Identify all lines of the data containing the string "namespaces" and copy them.

[Dataset entries]
▬▬▬▬▬▬

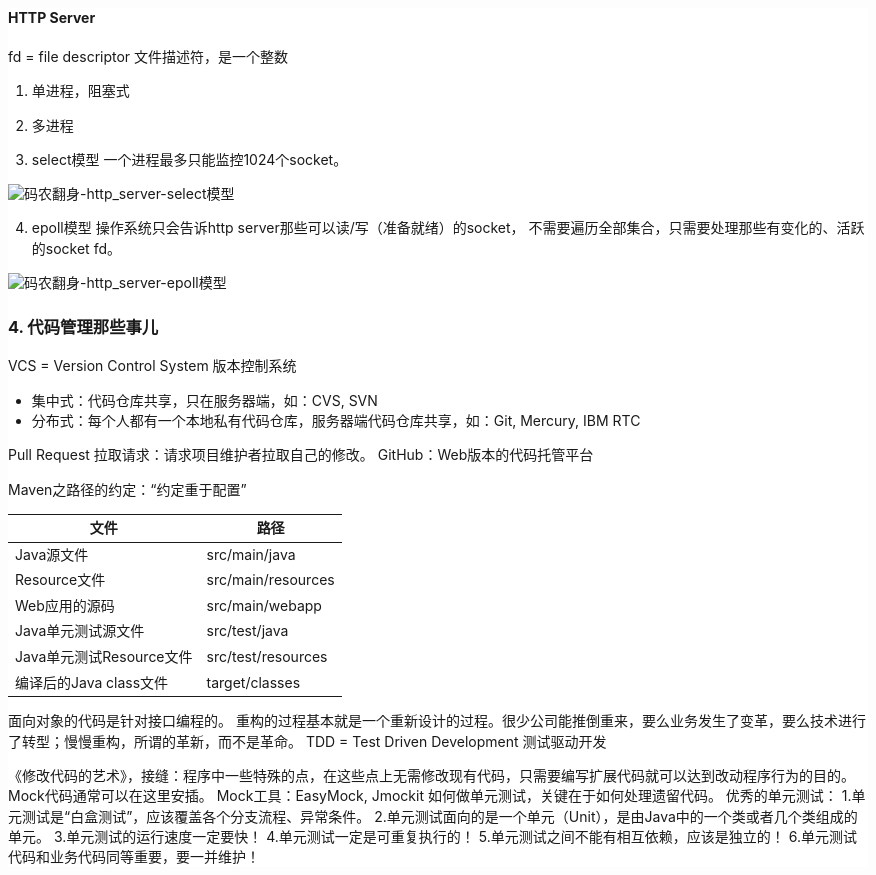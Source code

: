 #### HTTP Server
fd = file descriptor 文件描述符，是一个整数

1. 单进程，阻塞式
2. 多进程

3. select模型
一个进程最多只能监控1024个socket。

![码农翻身-http_server-select模型](https://cdn.jsdelivr.net/gh/sstian/images/blogimg/码农翻身-http_server-select模型.jpg)

4. epoll模型
操作系统只会告诉http server那些可以读/写（准备就绪）的socket，
不需要遍历全部集合，只需要处理那些有变化的、活跃的socket fd。

![码农翻身-http_server-epoll模型](https://cdn.jsdelivr.net/gh/sstian/images/blogimg/码农翻身-http_server-epoll模型.jpg)

### 4. 代码管理那些事儿

VCS = Version Control System 版本控制系统
- 集中式：代码仓库共享，只在服务器端，如：CVS, SVN
- 分布式：每个人都有一个本地私有代码仓库，服务器端代码仓库共享，如：Git, Mercury, IBM RTC

Pull Request 拉取请求：请求项目维护者拉取自己的修改。
GitHub：Web版本的代码托管平台

Maven之路径的约定：“约定重于配置”

| 文件                     | 路径               |
| ------------------------ | ------------------ |
| Java源文件               | src/main/java      |
| Resource文件             | src/main/resources |
| Web应用的源码            | src/main/webapp    |
| Java单元测试源文件       | src/test/java      |
| Java单元测试Resource文件 | src/test/resources |
| 编译后的Java class文件   | target/classes     |

面向对象的代码是针对接口编程的。
重构的过程基本就是一个重新设计的过程。很少公司能推倒重来，要么业务发生了变革，要么技术进行了转型；慢慢重构，所谓的革新，而不是革命。
TDD = Test Driven Development 测试驱动开发

《修改代码的艺术》，接缝：程序中一些特殊的点，在这些点上无需修改现有代码，只需要编写扩展代码就可以达到改动程序行为的目的。Mock代码通常可以在这里安插。
Mock工具：EasyMock, Jmockit
如何做单元测试，关键在于如何处理遗留代码。
优秀的单元测试：
1.单元测试是“白盒测试”，应该覆盖各个分支流程、异常条件。
2.单元测试面向的是一个单元（Unit），是由Java中的一个类或者几个类组成的单元。
3.单元测试的运行速度一定要快！
4.单元测试一定是可重复执行的！
5.单元测试之间不能有相互依赖，应该是独立的！
6.单元测试代码和业务代码同等重要，要一并维护！
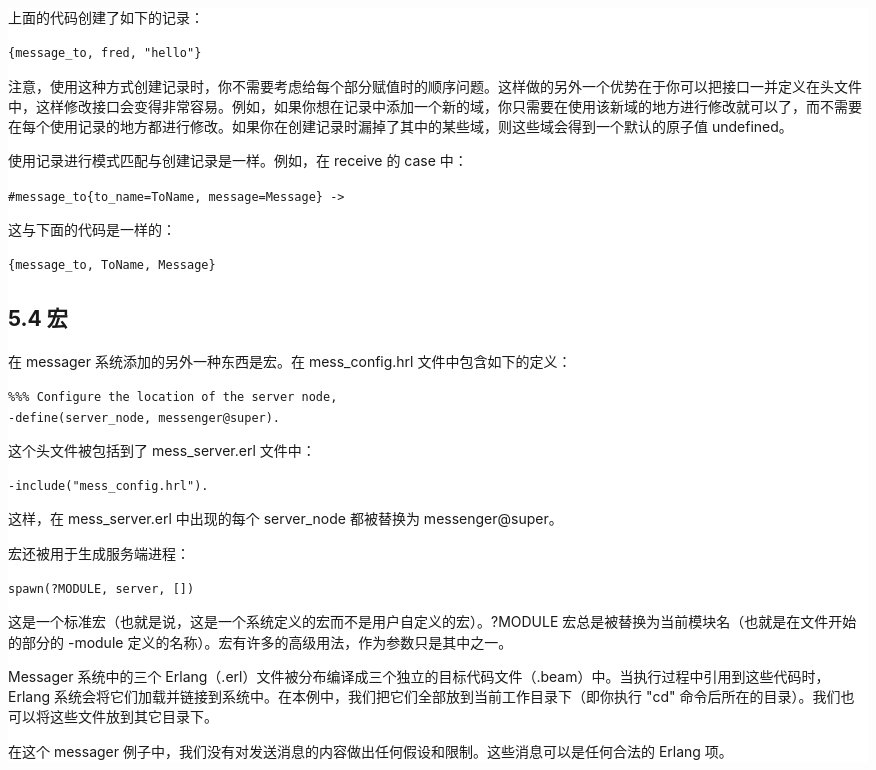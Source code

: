 上面的代码创建了如下的记录：  

```
{message_to, fred, "hello"}
```  

注意，使用这种方式创建记录时，你不需要考虑给每个部分赋值时的顺序问题。这样做的另外一个优势在于你可以把接口一并定义在头文件中，这样修改接口会变得非常容易。例如，如果你想在记录中添加一个新的域，你只需要在使用该新域的地方进行修改就可以了，而不需要在每个使用记录的地方都进行修改。如果你在创建记录时漏掉了其中的某些域，则这些域会得到一个默认的原子值 undefined。  

使用记录进行模式匹配与创建记录是一样。例如，在 receive 的 case 中：  

```
#message_to{to_name=ToName, message=Message} ->
```  

这与下面的代码是一样的：  

```
{message_to, ToName, Message}
```  

## 5.4 宏  

在 messager 系统添加的另外一种东西是宏。在 mess\_config.hrl 文件中包含如下的定义：  

```
%%% Configure the location of the server node,
-define(server_node, messenger@super).
```  

这个头文件被包括到了 mess\_server.erl 文件中：  

```
-include("mess_config.hrl").
```  

这样，在 mess\_server.erl 中出现的每个 server\_node 都被替换为 messenger@super。  

宏还被用于生成服务端进程：  

```
spawn(?MODULE, server, [])
```  

这是一个标准宏（也就是说，这是一个系统定义的宏而不是用户自定义的宏）。?MODULE  宏总是被替换为当前模块名（也就是在文件开始的部分的 -module 定义的名称）。宏有许多的高级用法，作为参数只是其中之一。  

Messager 系统中的三个 Erlang（.erl）文件被分布编译成三个独立的目标代码文件（.beam）中。当执行过程中引用到这些代码时，Erlang 系统会将它们加载并链接到系统中。在本例中，我们把它们全部放到当前工作目录下（即你执行 "cd" 命令后所在的目录）。我们也可以将这些文件放到其它目录下。  

在这个 messager 例子中，我们没有对发送消息的内容做出任何假设和限制。这些消息可以是任何合法的 Erlang 项。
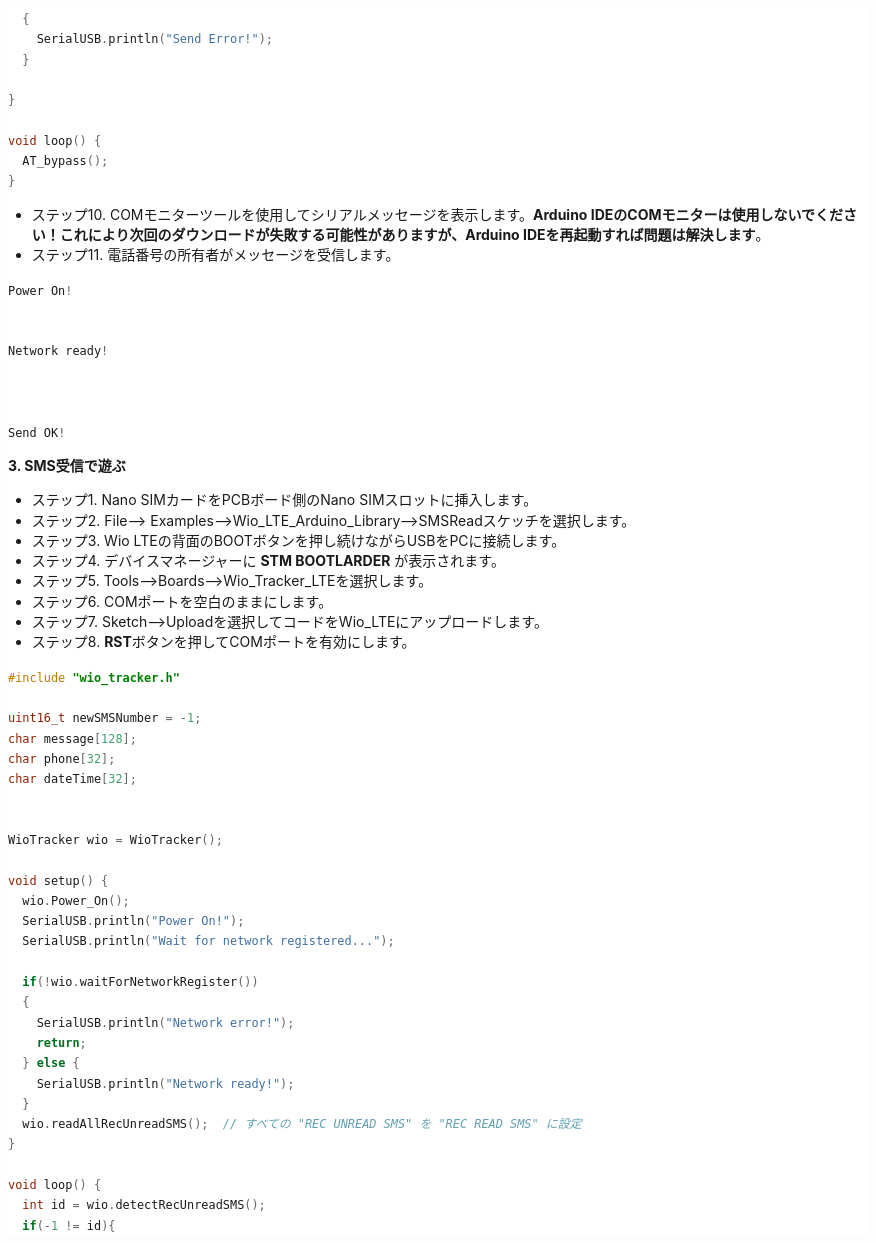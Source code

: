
 ```cpp
  {
    SerialUSB.println("Send Error!");
  }

}

void loop() {
  AT_bypass();
}
```

- ステップ10. COMモニターツールを使用してシリアルメッセージを表示します。**Arduino IDEのCOMモニターは使用しないでください！これにより次回のダウンロードが失敗する可能性がありますが、Arduino IDEを再起動すれば問題は解決します**。
- ステップ11. 電話番号の所有者がメッセージを受信します。

```cpp
Power On!


Network ready!



Send OK!
```

**3. SMS受信で遊ぶ**

- ステップ1. Nano SIMカードをPCBボード側のNano SIMスロットに挿入します。
- ステップ2. File--> Examples-->Wio_LTE_Arduino_Library-->SMSReadスケッチを選択します。
- ステップ3. Wio LTEの背面のBOOTボタンを押し続けながらUSBをPCに接続します。
- ステップ4. デバイスマネージャーに **STM BOOTLARDER** が表示されます。
- ステップ5. Tools-->Boards-->Wio_Tracker_LTEを選択します。
- ステップ6. COMポートを空白のままにします。
- ステップ7. Sketch-->Uploadを選択してコードをWio_LTEにアップロードします。
- ステップ8. **RST**ボタンを押してCOMポートを有効にします。

```cpp
#include "wio_tracker.h"

uint16_t newSMSNumber = -1;
char message[128];
char phone[32];
char dateTime[32];


WioTracker wio = WioTracker();

void setup() {
  wio.Power_On();
  SerialUSB.println("Power On!");
  SerialUSB.println("Wait for network registered...");

  if(!wio.waitForNetworkRegister())
  {
    SerialUSB.println("Network error!");
    return;
  } else {
    SerialUSB.println("Network ready!");
  }
  wio.readAllRecUnreadSMS();  // すべての "REC UNREAD SMS" を "REC READ SMS" に設定
}

void loop() {
  int id = wio.detectRecUnreadSMS();
  if(-1 != id){
```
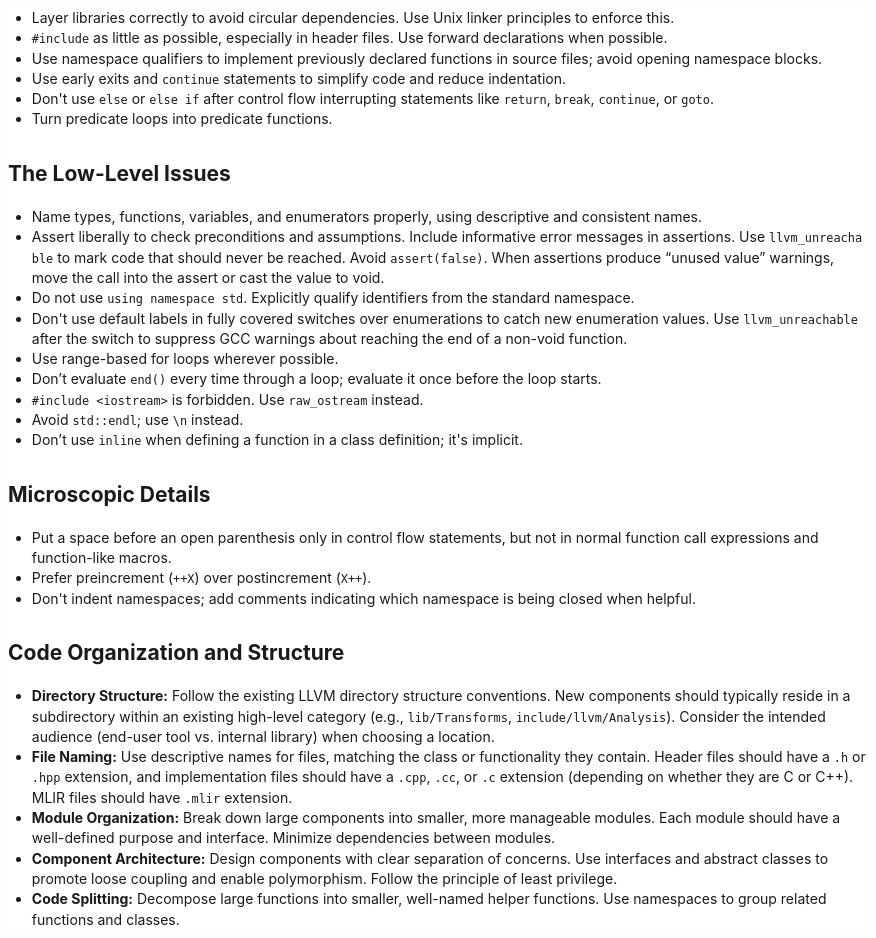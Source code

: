 - Layer libraries correctly to avoid circular dependencies. Use Unix linker principles to enforce this.
- `#include` as little as possible, especially in header files. Use forward declarations when possible.
- Use namespace qualifiers to implement previously declared functions in source files; avoid opening namespace blocks.
- Use early exits and `continue` statements to simplify code and reduce indentation.
- Don't use `else` or `else if` after control flow interrupting statements like `return`, `break`, `continue`, or `goto`.
- Turn predicate loops into predicate functions.

## The Low-Level Issues

- Name types, functions, variables, and enumerators properly, using descriptive and consistent names.
- Assert liberally to check preconditions and assumptions.  Include informative error messages in assertions. Use `llvm_unreachable` to mark code that should never be reached. Avoid `assert(false)`. When assertions produce “unused value” warnings, move the call into the assert or cast the value to void.
- Do not use `using namespace std`. Explicitly qualify identifiers from the standard namespace.
- Don't use default labels in fully covered switches over enumerations to catch new enumeration values. Use `llvm_unreachable` after the switch to suppress GCC warnings about reaching the end of a non-void function.
- Use range-based for loops wherever possible.
- Don’t evaluate `end()` every time through a loop; evaluate it once before the loop starts.
- `#include <iostream>` is forbidden. Use `raw_ostream` instead.
- Avoid `std::endl`; use `\n` instead.
- Don’t use `inline` when defining a function in a class definition; it's implicit.

## Microscopic Details

- Put a space before an open parenthesis only in control flow statements, but not in normal function call expressions and function-like macros.
- Prefer preincrement (`++X`) over postincrement (`X++`).
- Don't indent namespaces; add comments indicating which namespace is being closed when helpful.

## Code Organization and Structure

- **Directory Structure:** Follow the existing LLVM directory structure conventions.  New components should typically reside in a subdirectory within an existing high-level category (e.g., `lib/Transforms`, `include/llvm/Analysis`).  Consider the intended audience (end-user tool vs. internal library) when choosing a location.
- **File Naming:** Use descriptive names for files, matching the class or functionality they contain.  Header files should have a `.h` or `.hpp` extension, and implementation files should have a `.cpp`, `.cc`, or `.c` extension (depending on whether they are C or C++). MLIR files should have `.mlir` extension.
- **Module Organization:** Break down large components into smaller, more manageable modules. Each module should have a well-defined purpose and interface. Minimize dependencies between modules.
- **Component Architecture:** Design components with clear separation of concerns.  Use interfaces and abstract classes to promote loose coupling and enable polymorphism.  Follow the principle of least privilege.
- **Code Splitting:** Decompose large functions into smaller, well-named helper functions. Use namespaces to group related functions and classes.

▬▬▬▬▬▬

**Exercise result**
- Don't indent namespaces; add comments indicating which namespace is being closed when helpful.
- **Code Splitting:** Decompose large functions into smaller, well-named helper functions. Use namespaces to group related functions and classes.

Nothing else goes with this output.